■ **Task material**
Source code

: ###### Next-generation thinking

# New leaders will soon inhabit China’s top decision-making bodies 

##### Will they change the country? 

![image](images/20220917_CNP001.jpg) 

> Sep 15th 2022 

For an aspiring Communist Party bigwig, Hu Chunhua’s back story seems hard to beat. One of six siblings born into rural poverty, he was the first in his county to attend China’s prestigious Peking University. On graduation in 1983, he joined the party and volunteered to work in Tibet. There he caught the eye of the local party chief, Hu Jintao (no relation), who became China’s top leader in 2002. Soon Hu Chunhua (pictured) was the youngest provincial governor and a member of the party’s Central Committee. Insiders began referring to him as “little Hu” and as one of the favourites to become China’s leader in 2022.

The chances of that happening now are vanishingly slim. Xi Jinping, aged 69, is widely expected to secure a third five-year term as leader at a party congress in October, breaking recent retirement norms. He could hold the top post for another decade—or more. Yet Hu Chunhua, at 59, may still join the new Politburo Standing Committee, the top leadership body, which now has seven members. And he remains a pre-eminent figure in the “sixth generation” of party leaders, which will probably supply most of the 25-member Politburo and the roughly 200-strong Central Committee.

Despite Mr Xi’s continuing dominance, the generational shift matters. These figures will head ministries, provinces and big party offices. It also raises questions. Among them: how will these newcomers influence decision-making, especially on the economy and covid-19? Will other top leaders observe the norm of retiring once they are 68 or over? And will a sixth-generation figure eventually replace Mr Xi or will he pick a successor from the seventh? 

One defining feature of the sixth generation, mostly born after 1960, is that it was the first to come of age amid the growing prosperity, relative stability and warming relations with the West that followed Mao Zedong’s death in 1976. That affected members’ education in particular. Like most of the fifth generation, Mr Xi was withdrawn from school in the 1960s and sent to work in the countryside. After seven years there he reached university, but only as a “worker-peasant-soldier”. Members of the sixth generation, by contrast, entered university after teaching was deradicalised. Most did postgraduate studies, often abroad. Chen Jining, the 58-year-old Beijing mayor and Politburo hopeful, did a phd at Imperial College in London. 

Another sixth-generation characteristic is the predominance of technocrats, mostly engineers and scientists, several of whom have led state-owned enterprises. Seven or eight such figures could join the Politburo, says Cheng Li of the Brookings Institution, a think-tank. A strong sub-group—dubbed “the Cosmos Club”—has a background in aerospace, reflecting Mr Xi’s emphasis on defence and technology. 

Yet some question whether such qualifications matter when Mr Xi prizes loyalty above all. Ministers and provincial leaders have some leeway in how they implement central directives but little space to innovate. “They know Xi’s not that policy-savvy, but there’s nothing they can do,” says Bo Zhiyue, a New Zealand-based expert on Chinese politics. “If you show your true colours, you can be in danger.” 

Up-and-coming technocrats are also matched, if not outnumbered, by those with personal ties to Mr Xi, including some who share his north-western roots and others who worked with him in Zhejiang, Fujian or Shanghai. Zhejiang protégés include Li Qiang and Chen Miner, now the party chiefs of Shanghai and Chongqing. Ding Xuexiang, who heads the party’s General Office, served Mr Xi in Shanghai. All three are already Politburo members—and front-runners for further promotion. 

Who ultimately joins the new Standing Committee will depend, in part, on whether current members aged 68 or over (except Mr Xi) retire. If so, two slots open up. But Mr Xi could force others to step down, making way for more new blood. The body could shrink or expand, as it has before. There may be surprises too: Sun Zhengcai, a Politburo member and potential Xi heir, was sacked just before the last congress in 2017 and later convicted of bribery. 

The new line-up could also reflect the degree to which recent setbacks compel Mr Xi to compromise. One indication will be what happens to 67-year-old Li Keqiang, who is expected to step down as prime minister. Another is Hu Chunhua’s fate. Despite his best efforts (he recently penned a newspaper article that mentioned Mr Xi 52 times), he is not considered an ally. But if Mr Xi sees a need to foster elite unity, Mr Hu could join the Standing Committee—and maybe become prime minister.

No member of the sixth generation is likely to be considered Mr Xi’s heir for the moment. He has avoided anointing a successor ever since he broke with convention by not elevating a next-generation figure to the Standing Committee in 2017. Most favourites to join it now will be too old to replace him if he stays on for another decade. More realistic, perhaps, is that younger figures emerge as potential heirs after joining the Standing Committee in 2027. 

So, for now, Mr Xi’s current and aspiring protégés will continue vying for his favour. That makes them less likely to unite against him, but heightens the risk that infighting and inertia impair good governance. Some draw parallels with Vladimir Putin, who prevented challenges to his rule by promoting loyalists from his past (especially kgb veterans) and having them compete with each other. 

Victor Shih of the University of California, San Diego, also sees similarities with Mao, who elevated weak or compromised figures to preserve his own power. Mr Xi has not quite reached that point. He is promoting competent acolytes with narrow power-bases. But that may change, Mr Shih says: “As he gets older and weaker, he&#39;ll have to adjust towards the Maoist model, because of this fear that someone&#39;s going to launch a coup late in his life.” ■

■ **Exercise prompt**
What lines in the listing above contain the word "them"? Show each one.

■ **Exercise response**
Despite Mr Xi’s continuing dominance, the generational shift matters. These figures will head ministries, provinces and big party offices. It also raises questions. Among them: how will these newcomers influence decision-making, especially on the economy and covid-19? Will other top leaders observe the norm of retiring once they are 68 or over? And will a sixth-generation figure eventually replace Mr Xi or will he pick a successor from the seventh? 
So, for now, Mr Xi’s current and aspiring protégés will continue vying for his favour. That makes them less likely to unite against him, but heightens the risk that infighting and inertia impair good governance. Some draw parallels with Vladimir Putin, who prevented challenges to his rule by promoting loyalists from his past (especially kgb veterans) and having them compete with each other. 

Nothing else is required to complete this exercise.